Quem é o responsável?

Uma semana após afirmar, em Davos, no Fórum Econômico Mundial, que “somos o país que mais preserva o meio ambiente”, o presidente Jair Bolsonaro vacila entre dizer que o novo ministro do meio ambiente ainda nem teve tempo de constituir uma boa equipe de administração para dar conta do desastre, e afirmar que a administração federal não tem nada a ver com a “questão da Vale”. Ao mesmo tempo, uma comissão de crise começa a se reunir em Brasília, e o governo federal já pediu ajuda tecnológica ao Estado de Israel – já responsável pelo armamento de boa parte da nossa policia militarizada.

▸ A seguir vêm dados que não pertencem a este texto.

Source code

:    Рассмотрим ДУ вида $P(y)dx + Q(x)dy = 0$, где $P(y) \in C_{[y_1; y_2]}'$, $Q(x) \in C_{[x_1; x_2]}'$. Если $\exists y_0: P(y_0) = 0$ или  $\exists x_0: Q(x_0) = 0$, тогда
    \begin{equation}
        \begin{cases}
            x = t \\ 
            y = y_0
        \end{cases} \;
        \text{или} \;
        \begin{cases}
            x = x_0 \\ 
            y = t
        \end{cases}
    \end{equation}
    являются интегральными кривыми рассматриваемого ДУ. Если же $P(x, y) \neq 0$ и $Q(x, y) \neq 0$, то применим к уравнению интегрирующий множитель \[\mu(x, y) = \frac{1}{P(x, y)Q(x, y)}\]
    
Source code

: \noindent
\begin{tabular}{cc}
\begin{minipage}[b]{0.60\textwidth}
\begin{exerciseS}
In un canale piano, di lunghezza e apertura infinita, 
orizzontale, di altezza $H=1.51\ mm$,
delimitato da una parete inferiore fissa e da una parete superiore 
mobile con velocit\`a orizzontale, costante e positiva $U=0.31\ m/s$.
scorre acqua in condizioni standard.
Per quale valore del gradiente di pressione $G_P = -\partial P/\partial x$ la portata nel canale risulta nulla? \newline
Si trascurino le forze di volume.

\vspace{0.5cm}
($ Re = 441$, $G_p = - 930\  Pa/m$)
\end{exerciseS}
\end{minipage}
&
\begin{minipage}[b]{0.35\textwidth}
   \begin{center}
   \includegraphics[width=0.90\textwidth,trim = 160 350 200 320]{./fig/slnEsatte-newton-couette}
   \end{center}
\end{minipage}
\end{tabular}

O governador do estado de Minas Gerais, Romeu Zema, do Partido Novo, afirmou nesse sábado que as leis ambientais do Brasil são muito rigorosas, que a princípio não havia questionamentos quanto às licenças e alvarás da empresa, que estava “bastante preocupado” em tentar descobrir e corrigir o que aconteceu. O presidente da Vale, Fábio Schvartsman, disse não saber se a sirene de alerta tocou antes do rompimento das barragens, mas reafirma que a barragem em questão não estava em situação de risco. As informações da empresa, de que só houve um rompimento de barragem, contradizem a do Corpo de Bombeiros, que afirmam que o rompimento da primeira sobrecarregou e levou ao rompimento de outras duas.

Todas as declarações dos responsáveis, seja da empresa ou do poder público, são estonteantes. A realidade é que ninguém se reivindicará autor, mas ninguém tem nem um pé fora do lamaçal. As empresas de mineração, como um todo, são responsáveis por algumas das práticas mais predatórias e termos de exploração humana e dos nossos ecossistemas. O fato de que os alvarás da Vale estavam em dia não significa muita coisa, considerando que muitas de suas minas e usinas estão instaladas em áreas de proteção ambiental permanente, em territórios indígenas, em nascentes de rios, com autorizações especiais dos governos por sua grande importância econômica.

É extremamente preocupante que existam cerca de mais 450 barragens de rejeitos de minérios somente no estado de Minas Gerais, e que não há qualquer possibilidade de garantia para a população – especialmente sob o governo de Bolsonaro, que já afirmou que licenças ambientais atrapalham obras, e que já sinalizou de diversas formas que pretende governar para a bancada ruralista, especialmente – que quaisquer vistorias realizadas assegurem, de fato, a ausência de riscos de repetição da repetição da tragédia. A indenização irrisória que a Samarco e a Vale foram desobrigadas de pagar por Mariana já sinalizam que os lucros da empresa se manterão pouco ou nada ameaçados agora. Para os capitalistas mineradores, vale a pena pagar com nossas vidas.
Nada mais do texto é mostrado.